Porque eso se suele decir de La Habana. Como del Damasco Antiguo. O de la Medina de Fez. Que tienen sabor. Y ritmo. Y olor. Y vida. Y que permiten al viajero experimentar sensaciones de otro tiempo. Tiempos pasados, por supuesto. Siempre mirando al pasado. Es llamativo. Mientras el autoritario, centralista y planificador régimen chino que tanto alaban los hermanos Castro ha erigido la ciudad del siglo XXI por antonomasia, Shanghai, pocas ciudades te retrotraen a un pasado supuestamente extinto como La Habana.
Contradicciones. Mientras las ciudades más modernas reclaman el uso de la bicicleta como medio de transporte no contaminante y ecológico, en Cuba, la bicicleta es esencial en el devenir cotidiano de cientos de miles de personas. Pero nada de ultraligeras y plegables bicis de titanio… hablamos, más bien, del tipo de vehículo que provocaba el drama en el clásico de De Sicca, «Ladrón de bicicletas», de 1948.

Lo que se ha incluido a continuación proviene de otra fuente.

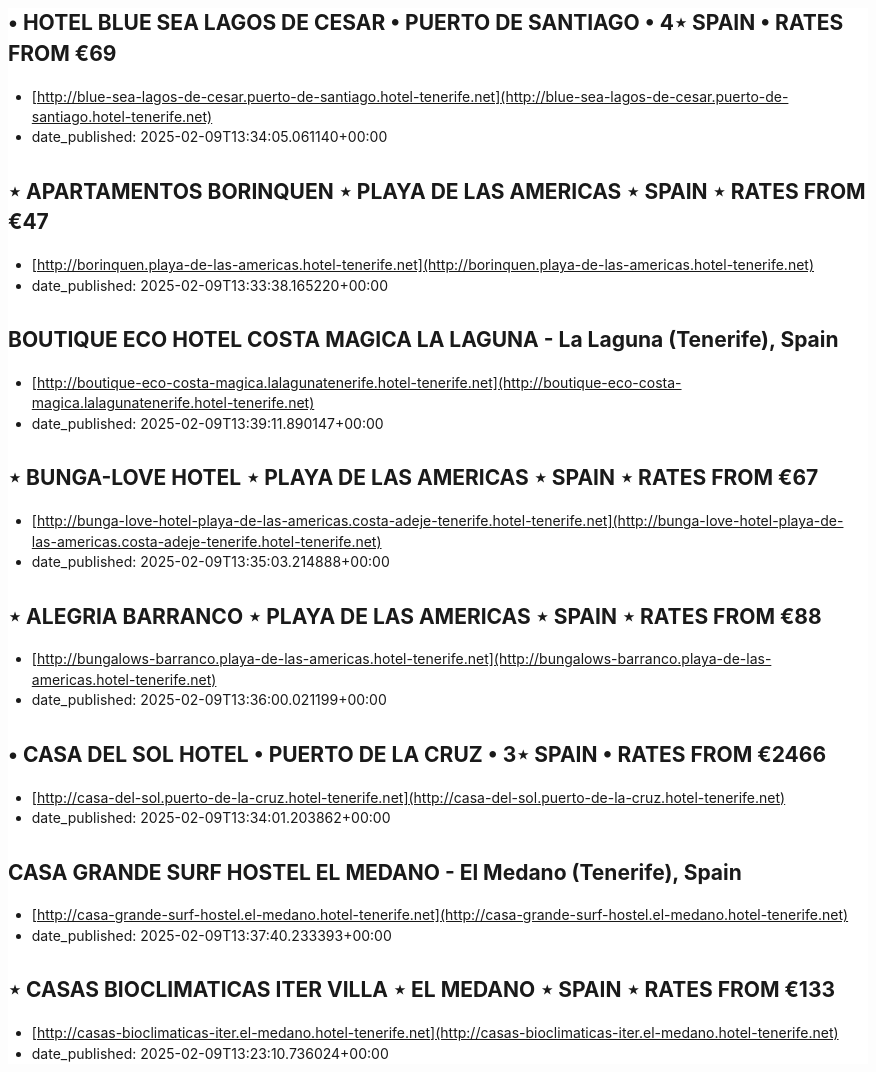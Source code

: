  ## • HOTEL BLUE SEA LAGOS DE CESAR • PUERTO DE SANTIAGO • 4⋆ SPAIN • RATES FROM €69
 - [http://blue-sea-lagos-de-cesar.puerto-de-santiago.hotel-tenerife.net](http://blue-sea-lagos-de-cesar.puerto-de-santiago.hotel-tenerife.net)
 - date_published: 2025-02-09T13:34:05.061140+00:00

 ## ⋆ APARTAMENTOS BORINQUEN ⋆ PLAYA DE LAS AMERICAS ⋆ SPAIN ⋆ RATES FROM €47
 - [http://borinquen.playa-de-las-americas.hotel-tenerife.net](http://borinquen.playa-de-las-americas.hotel-tenerife.net)
 - date_published: 2025-02-09T13:33:38.165220+00:00

 ## BOUTIQUE ECO HOTEL COSTA MAGICA LA LAGUNA  - La Laguna (Tenerife), Spain
 - [http://boutique-eco-costa-magica.lalagunatenerife.hotel-tenerife.net](http://boutique-eco-costa-magica.lalagunatenerife.hotel-tenerife.net)
 - date_published: 2025-02-09T13:39:11.890147+00:00

 ## ⋆ BUNGA-LOVE HOTEL ⋆ PLAYA DE LAS AMERICAS ⋆ SPAIN ⋆ RATES FROM €67
 - [http://bunga-love-hotel-playa-de-las-americas.costa-adeje-tenerife.hotel-tenerife.net](http://bunga-love-hotel-playa-de-las-americas.costa-adeje-tenerife.hotel-tenerife.net)
 - date_published: 2025-02-09T13:35:03.214888+00:00

 ## ⋆ ALEGRIA BARRANCO ⋆ PLAYA DE LAS AMERICAS ⋆ SPAIN ⋆ RATES FROM €88
 - [http://bungalows-barranco.playa-de-las-americas.hotel-tenerife.net](http://bungalows-barranco.playa-de-las-americas.hotel-tenerife.net)
 - date_published: 2025-02-09T13:36:00.021199+00:00

 ## • CASA DEL SOL HOTEL • PUERTO DE LA CRUZ • 3⋆ SPAIN • RATES FROM €2466
 - [http://casa-del-sol.puerto-de-la-cruz.hotel-tenerife.net](http://casa-del-sol.puerto-de-la-cruz.hotel-tenerife.net)
 - date_published: 2025-02-09T13:34:01.203862+00:00

 ## CASA GRANDE SURF HOSTEL EL MEDANO  - El Medano (Tenerife), Spain
 - [http://casa-grande-surf-hostel.el-medano.hotel-tenerife.net](http://casa-grande-surf-hostel.el-medano.hotel-tenerife.net)
 - date_published: 2025-02-09T13:37:40.233393+00:00

 ## ⋆ CASAS BIOCLIMATICAS ITER VILLA ⋆ EL MEDANO ⋆ SPAIN ⋆ RATES FROM €133
 - [http://casas-bioclimaticas-iter.el-medano.hotel-tenerife.net](http://casas-bioclimaticas-iter.el-medano.hotel-tenerife.net)
 - date_published: 2025-02-09T13:23:10.736024+00:00
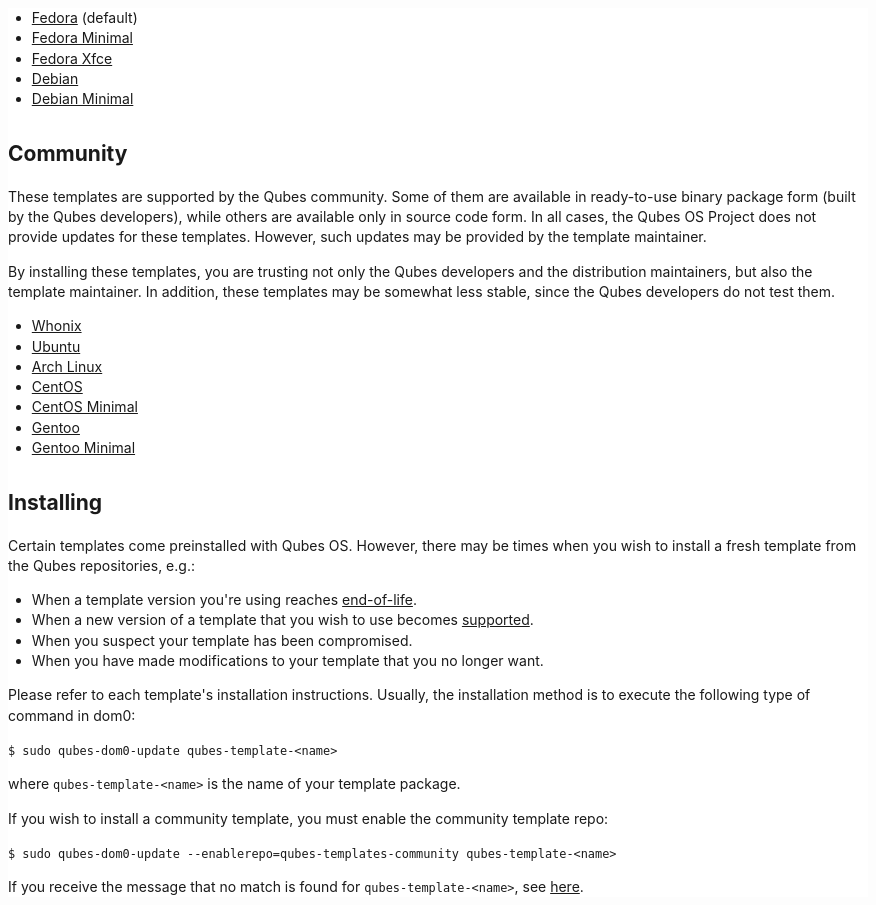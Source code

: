* [Fedora](/doc/templates/fedora/) (default)
* [Fedora Minimal](/doc/templates/minimal/)
* [Fedora Xfce](/doc/templates/xfce)
* [Debian](/doc/templates/debian/)
* [Debian Minimal](/doc/templates/minimal/)

## Community

These templates are supported by the Qubes community.
Some of them are available in ready-to-use binary package form (built by the Qubes developers), while others are available only in source code form.
In all cases, the Qubes OS Project does not provide updates for these templates.
However, such updates may be provided by the template maintainer.

By installing these templates, you are trusting not only the Qubes developers and the distribution maintainers, but also the template maintainer.
In addition, these templates may be somewhat less stable, since the Qubes developers do not test them.

* [Whonix](/doc/templates/whonix/)
* [Ubuntu](/doc/templates/ubuntu/)
* [Arch Linux](/doc/building-archlinux-template/)
* [CentOS](/doc/templates/centos/)
* [CentOS Minimal](/doc/templates/minimal/)
* [Gentoo](/doc/templates/gentoo/)
* [Gentoo Minimal](/doc/templates/minimal/)

## Installing

Certain templates come preinstalled with Qubes OS.
However, there may be times when you wish to install a fresh template from the Qubes repositories, e.g.:

* When a template version you're using reaches [end-of-life](/doc/supported-versions/).
* When a new version of a template that you wish to use becomes [supported](/doc/supported-versions/).
* When you suspect your template has been compromised.
* When you have made modifications to your template that you no longer want.

Please refer to each template's installation instructions.
Usually, the installation method is to execute the following type of command in dom0:

```
$ sudo qubes-dom0-update qubes-template-<name>
```

where `qubes-template-<name>` is the name of your template package.

If you wish to install a community template, you must enable the community template repo:

```
$ sudo qubes-dom0-update --enablerepo=qubes-templates-community qubes-template-<name>
```

If you receive the message that no match is found for `qubes-template-<name>`, see [here](/faq/#when-i-try-to-install-a-template-it-says-no-match-is-found).
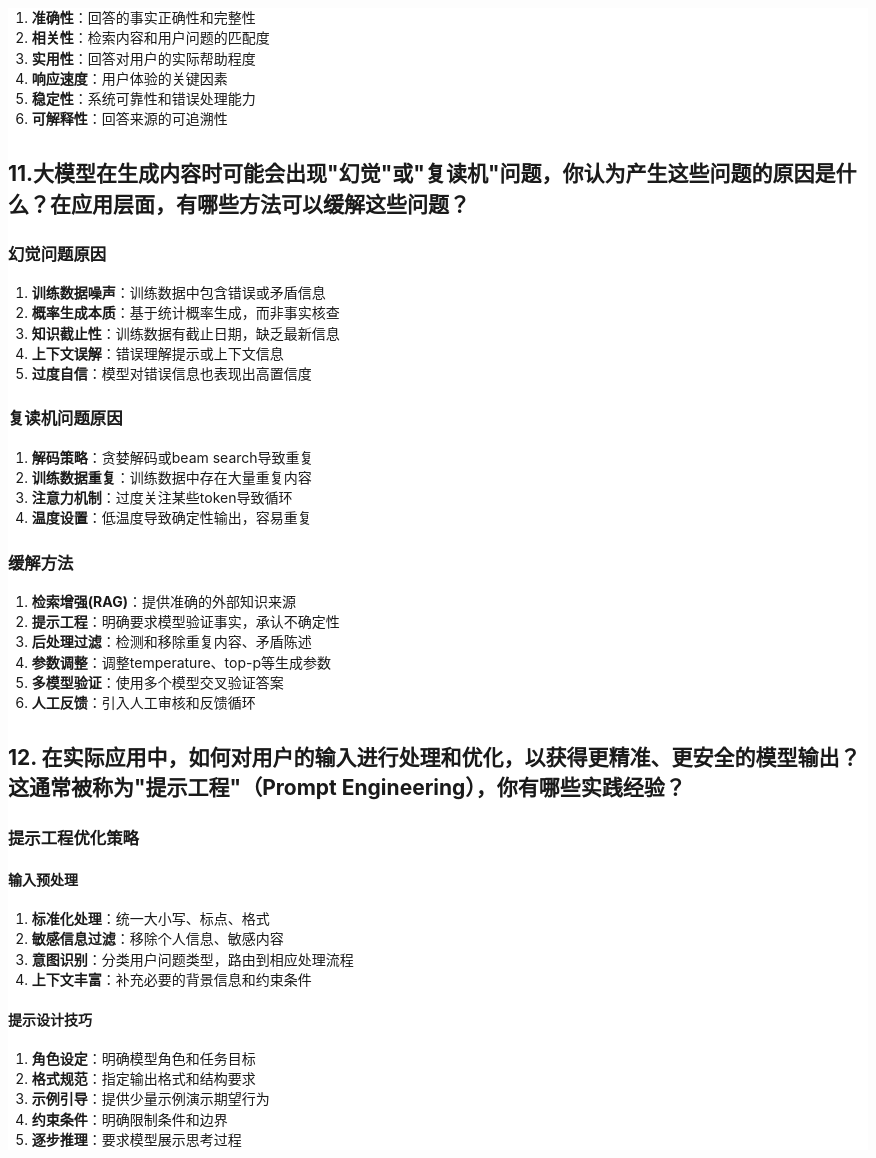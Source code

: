 1. **准确性**：回答的事实正确性和完整性
2. **相关性**：检索内容和用户问题的匹配度
3. **实用性**：回答对用户的实际帮助程度
4. **响应速度**：用户体验的关键因素
5. **稳定性**：系统可靠性和错误处理能力
6. **可解释性**：回答来源的可追溯性

## 11.大模型在生成内容时可能会出现"幻觉"或"复读机"问题，你认为产生这些问题的原因是什么？在应用层面，有哪些方法可以缓解这些问题？

### 幻觉问题原因

1. **训练数据噪声**：训练数据中包含错误或矛盾信息
2. **概率生成本质**：基于统计概率生成，而非事实核查
3. **知识截止性**：训练数据有截止日期，缺乏最新信息
4. **上下文误解**：错误理解提示或上下文信息
5. **过度自信**：模型对错误信息也表现出高置信度

### 复读机问题原因

1. **解码策略**：贪婪解码或beam search导致重复
2. **训练数据重复**：训练数据中存在大量重复内容
3. **注意力机制**：过度关注某些token导致循环
4. **温度设置**：低温度导致确定性输出，容易重复

### 缓解方法

1. **检索增强(RAG)**：提供准确的外部知识来源
2. **提示工程**：明确要求模型验证事实，承认不确定性
3. **后处理过滤**：检测和移除重复内容、矛盾陈述
4. **参数调整**：调整temperature、top-p等生成参数
5. **多模型验证**：使用多个模型交叉验证答案
6. **人工反馈**：引入人工审核和反馈循环

## 12. 在实际应用中，如何对用户的输入进行处理和优化，以获得更精准、更安全的模型输出？这通常被称为"提示工程"（Prompt Engineering），你有哪些实践经验？

### 提示工程优化策略

#### 输入预处理
1. **标准化处理**：统一大小写、标点、格式
2. **敏感信息过滤**：移除个人信息、敏感内容
3. **意图识别**：分类用户问题类型，路由到相应处理流程
4. **上下文丰富**：补充必要的背景信息和约束条件

#### 提示设计技巧
1. **角色设定**：明确模型角色和任务目标
2. **格式规范**：指定输出格式和结构要求
3. **示例引导**：提供少量示例演示期望行为
4. **约束条件**：明确限制条件和边界
5. **逐步推理**：要求模型展示思考过程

Lo mismo pasa con el transporte en carro, a caballo, en carretón, muy turístico por los alrededores de la Giralda sevillana, pero radicalmente imprescindible en buena parte de Cuba. Y no sólo en la rural y más inaccesible.
Y aún así, no hay pueblo más alegre, divertido y aparentemente feliz que el cubano. Siempre con una sonrisa en la boca, siempre con un comentario amable, con una broma a mano, tirando de chistes y chascarrillos, «hasta de su miseria se ríe el cubano», como nos dijo un chaval de poco más de veinte años, después de invitarnos a un chupito de ron y una chuleta de cerdo, por su cumpleaños.
Entre la cerrazón de unos y el bloqueo de los otros, Cuba está como suspendida en el tiempo, sin evolucionar. Este 2009 se conmemora el Cincuenta Aniversario de la Revolución. Aquella revolución de los barbudos que encandiló a millones de personas de todo el mundo que terminarían hondamente decepcionados por la trayectoria del régimen castrista, aún reconociendo los avances en educación y sanidad de un país que sigue habitualmente presente en nuestras tertulias y discusiones de sobremesa.
Obama anuncia, ahora, que se permitirán los envíos de remesas a Cuba y los viajes de los estadounidenses a la isla. A la vez, señala que las compañías americanas de telecomunicaciones podrán operar libremente en la Perla del Caribe. ¿Apertura? ¿Comercio? ¿Neocolonialismo al estilo siglo XXI? De ello hablábamos hace unos días, creando un grupo en Facebook al que se pueden unir…
A los cincuenta años de su Revolución, Cuba se encuentra frente a una encrucijada en que confluyen las victorias electorales de los partidos de izquierda en buena parte de los regímenes democráticos latinoamericanos con el cambio de la política de vecindad estadounidense. La Cumbre de las Américas, ahora, y la celebración del Congreso del Partido Comunista de Cuba, a fin de año, deberían marcar un punto de inflexión en la historia de un país que, ojalá, por fin pueda encarar el futuro con un cierto optimismo.
Jesús Lens Espinosa de los Monteros.
PD.- Nos acabamos de desayunar con esta noticia: «Obama ofrece un nuevo comienzo en las relaciones con Cuba». ¿Qué les parece?